The European Data Journalism Centre is running its annual survey of the state of the industry: the State of Data Journalism 2023 survey will be closing in a week, is closing on Tuesday, 16 January 2024, at midnight – i.e. TONIGHT.
The survey takes approximately 10-15 minutes to complete. Most questions are optional. It is available in English, Spanish, and Italian.
The most clicked link last week was The TimeViz Browser of Visualization Techniques for Time-Oriented Data.
'till next week,
Giuseppe @puntofisso
Before you go... DO YOU LIKE QUANTUM OF SOLLAZZO? → BECOME A SUPPORTER! :) If you enjoy this newsletter, you can support it by becoming a GitHub Sponsor. Or you can Buy Me a Coffee. I'll send you an Open Data Rottweiler sticker. You're receiving this email because you subscribed to Quantum of Sollazzo, a weekly newsletter covering all things data, written by Giuseppe Sollazzo (@puntofisso). If you have a product or service to promote and want to support this newsletter, you can sponsor an issue. |
✨ Topical
Which groups have experienced an increase in hate crimes?
USAFacts: "Anti-transgender and anti-Jewish hate crimes increased 35% or more between 2021 and 2022."
The article uses data from the FBI's Crime Data Explorer.
2023 – The year in graphics
Bloomberg Graphics produced a very good thematic view of the year through their charts. Look also at ABC.
Our data problems are getting harder to ignore
Don't be misled by the appearance of this page by The Straits Times when you first load it – it's part of the argument it's making.
"When you load a webpage, like this one, you see the result of the data you requested, but not the data centre where it came from or the energy it consumed. You can see when pages aren’t loading, but not the carbon emissions from your digital activity.
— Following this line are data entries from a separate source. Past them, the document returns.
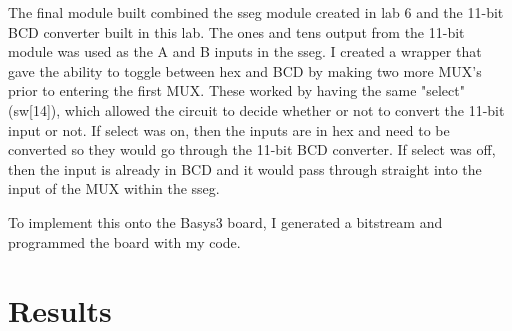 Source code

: \documentclass[11pt]{article}
\begin{document}
The final module built combined the sseg module created in lab 6 and the 11-bit BCD converter built in this lab. The ones and tens output from the 11-bit module was used as the A and B inputs in the sseg. I created a wrapper that gave the ability to toggle between hex and BCD by making two more MUX's prior to entering the first MUX. These worked by having the same "select" (sw[14]), which allowed the circuit to decide whether or not to convert the 11-bit input or not. If select was on, then the inputs are in hex and need to be converted so they would go through the 11-bit BCD converter. If select was off, then the input is already in BCD and it would pass through straight into the input of the MUX within the sseg. 

To implement this onto the Basys3 board, I generated a bitstream and programmed the board with my code.

\FloatBarrier

\section*{Results}
\end{document}
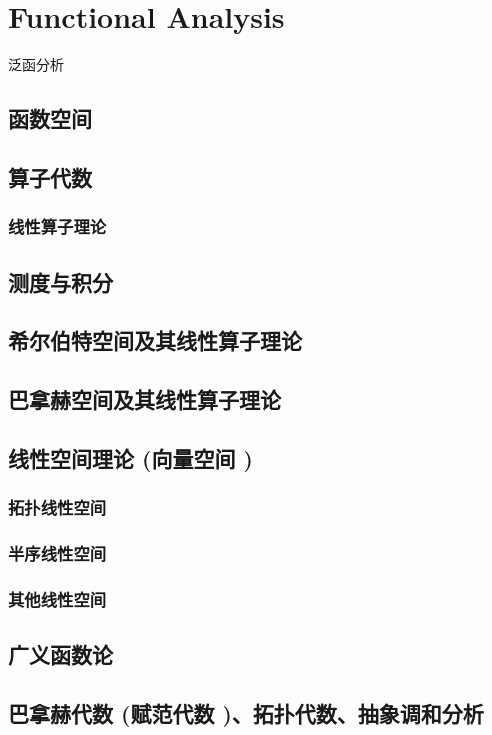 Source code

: \documentclass[UTF8]{../09-Mathematics}
\begin{document}
\chapter{Functional Analysis}

泛函分析


\section{函数空间}
\section{算子代数}
    \subsection{线性算子理论}

\section{测度与积分}


\section{希尔伯特空间及其线性算子理论}
\section{巴拿赫空间及其线性算子理论}
\section{线性空间理论 (向量空间 )}
    \subsection{拓扑线性空间}
    \subsection{半序线性空间}
    \subsection{其他线性空间}

\section{广义函数论}
\section{巴拿赫代数 (赋范代数 )、拓扑代数、抽象调和分析}
\end{document}
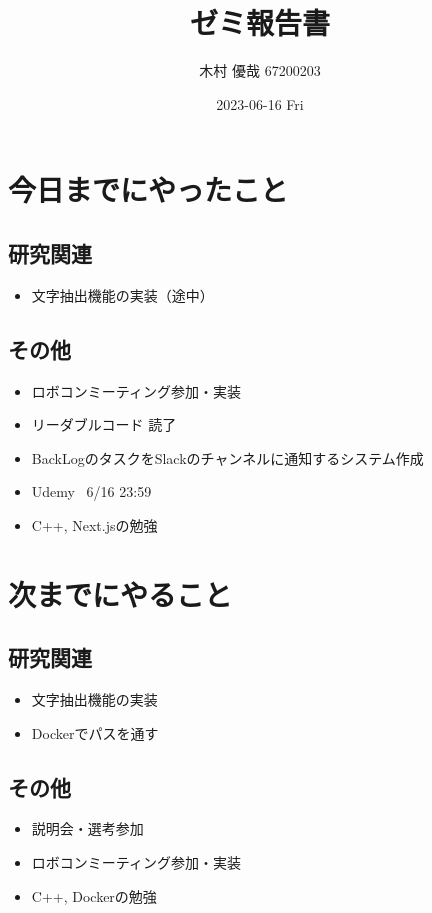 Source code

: \documentclass[uplatex, onecolumn, 10pt]{jsarticle}
\begin{document}
\title{\vspace{-40mm}\bf{\LARGE{ゼミ報告書}}}
\author{\vspace{-40mm}木村 優哉 67200203}
\date{2023-06-16 Fri}
\maketitle


\section{今日までにやったこと}

\subsection*{研究関連}
\begin{itemize}
	\item 文字抽出機能の実装（途中）
\end{itemize}

\subsection*{その他}
\begin{itemize}
	\item ロボコンミーティング参加・実装
	\item リーダブルコード 読了
	\item BackLogのタスクをSlackのチャンネルに通知するシステム作成
	\item Udemy ~6/16 23:59
	\item C++, Next.jsの勉強
\end{itemize}


\section{次までにやること}

\subsection*{研究関連}
\begin{itemize}
	\item 文字抽出機能の実装
	\item Dockerでパスを通す
\end{itemize}

\subsection*{その他}
\begin{itemize}
	\item 説明会・選考参加
	\item ロボコンミーティング参加・実装
	\item C++, Dockerの勉強
\end{itemize}
\end{document}
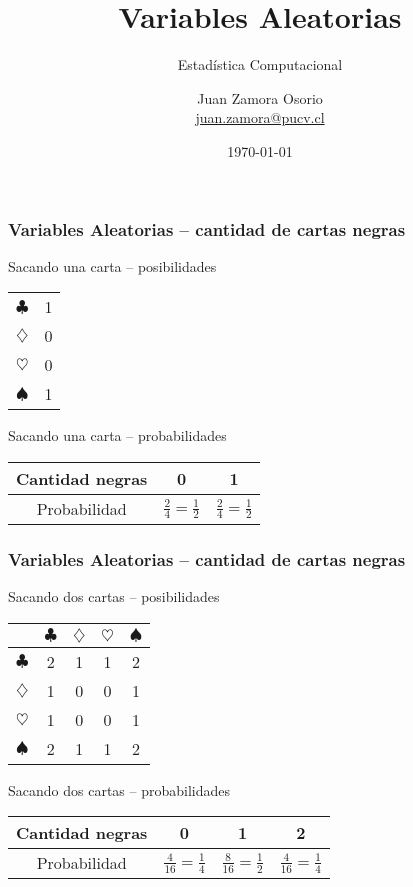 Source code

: \documentclass[table]{beamer}
\title{Variables Aleatorias}
\subtitle{Estadística Computacional}
\author[J.Z.O-2024]{Juan Zamora Osorio\\\url{juan.zamora@pucv.cl}}
\institute[PUCV]{Instituto de Estadística\\Pontificia Universidad Cat\'olica de Valpara\'iso}
\date{\today}
\begin{document}
\frame{\titlepage}



\begin{frame}
    \frametitle{Variables Aleatorias -- cantidad de cartas negras}
    \begin{block}{Sacando una carta -- posibilidades}
        \begin{center}
            \begin{tabular}{c|c}
                $\clubsuit$ & 1 \\
                $\diamondsuit$ & 0 \\
                $\heartsuit$ & 0 \\
                $\spadesuit$ & 1
            \end{tabular}
        \end{center}
    \end{block}
    \begin{block}{Sacando una carta -- probabilidades}
        \begin{center}
            \begin{tabular}{c|c|c}
                Cantidad negras & 0 & 1 \\
                \hline
                Probabilidad & $\frac{2}{4} = \frac{1}{2}$ & $\frac{2}{4} = \frac{1}{2}$
            \end{tabular}
        \end{center}
    \end{block}
\end{frame}

\begin{frame}
    \frametitle{Variables Aleatorias -- cantidad de cartas negras}
    \begin{block}{Sacando dos cartas -- posibilidades}
        \begin{center}
            \begin{tabular}{c|cccc}
                & $\clubsuit$ & $\diamondsuit$ & $\heartsuit$ & $\spadesuit$ \\
                \hline
                $\clubsuit$ & 2 & 1 & 1 & 2 \\
                $\diamondsuit$ & 1 & 0 & 0 & 1 \\
                $\heartsuit$ & 1 & 0 & 0 & 1 \\
                $\spadesuit$ & 2 & 1 & 1 & 2
            \end{tabular}
        \end{center}
    \end{block}
    \begin{block}{Sacando dos cartas -- probabilidades}
        \begin{center}
            \begin{tabular}{c|c|c|c}
                Cantidad negras & 0 & 1 & 2 \\
                \hline
                Probabilidad & $\frac{4}{16} = \frac{1}{4}$ &
                $\frac{8}{16} = \frac{1}{2}$ &
                $\frac{4}{16} = \frac{1}{4}$
            \end{tabular}
        \end{center}
    \end{block}
\end{frame}
\end{document}
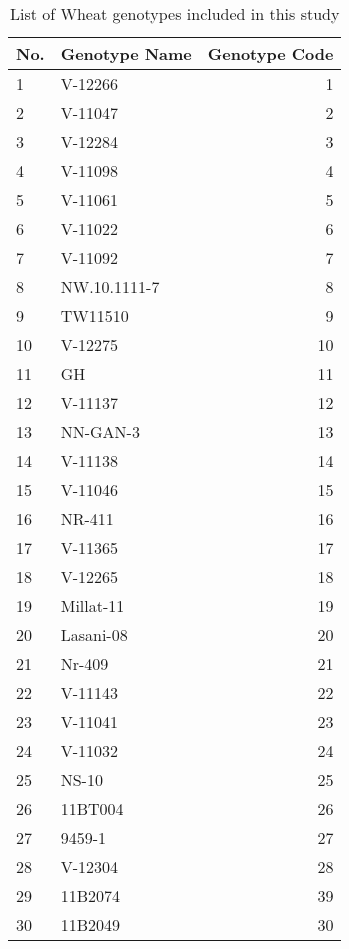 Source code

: \clearpage
\begin{table}[h!]
\centering
	\caption[List of genotypes]{List of Wheat genotypes included in this study }
	\begin{tabular}{ l l r} 
		\toprule
			No. & Genotype Name & Genotype Code \\
			\midrule  	
	1  &  V-12266              &  1 \\
	2  &  V-11047              &  2 \\
	3  &  V-12284              &  3 \\
	4  &  V-11098              &  4 \\
	5  &  V-11061              &  5 \\
	6  &  V-11022              &  6 \\
	7  &  V-11092              &  7  \\
	8  &  NW.10.1111-7         &  8  \\
	9  &  TW11510              &  9  \\
	10 &  V-12275              &  10  \\
	11 &  GH                   &  11 \\
	12 &  V-11137              &  12 \\
	13 &  NN-GAN-3             &  13 \\
	14 &  V-11138              &  14\\
	15 &  V-11046              &  15\\
	16 &  NR-411               &  16 \\
	17 &  V-11365              &  17\\
	18 &  V-12265              &  18\\
	19 &   Millat-11           &  19 \\
	20 &   Lasani-08           &  20\\
	21 &   Nr-409              &  21\\       
	22 &   V-11143             &   22\\
	23 &   V-11041             &   23\\
	24 &    V-11032            &   24\\
	25 &   NS-10               &   25\\
	26 &   11BT004             &   26\\
	27 &   9459-1              &   27\\
	28 &   V-12304             &   28\\
	29 &   11B2074             &   39\\
	30 &   11B2049             &   30\\
		\bottomrule
	\end{tabular}
	\label{Table:3.2 }
\end{table}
We investigate the environmental impact of our global data demand and what's being done to minimise it."
What is geocoding?
Geocoding is translating between geo coordinates (latitude, longitude) and human place descriptions (addresses, placenames, etc). There are two kinds of geocoding:
- Forward geocoding: address to coordinates
- Reverse geocoding: coordinates to address
More smart phones and tracking devices means more geodata is being created than ever before. Geocoding is a first step in processing that data into useful information. In the coming weeks this series will look at the challenges around geocoding.
At OpenCage we run a highly available, simple to use, worldwide, geocoding API based on open datasets like OpenStreetMap. Have a project that will need geocoding? See our geocoding buyer's guide for an overview of all the factors to consider when choosing between geocoding services.
🛠️📖 Tools & Tutorials
htmx playground
A good way to learn about htmx.
csvlens
"csvlens is a command line CSV file viewer. It is like less but made for CSV."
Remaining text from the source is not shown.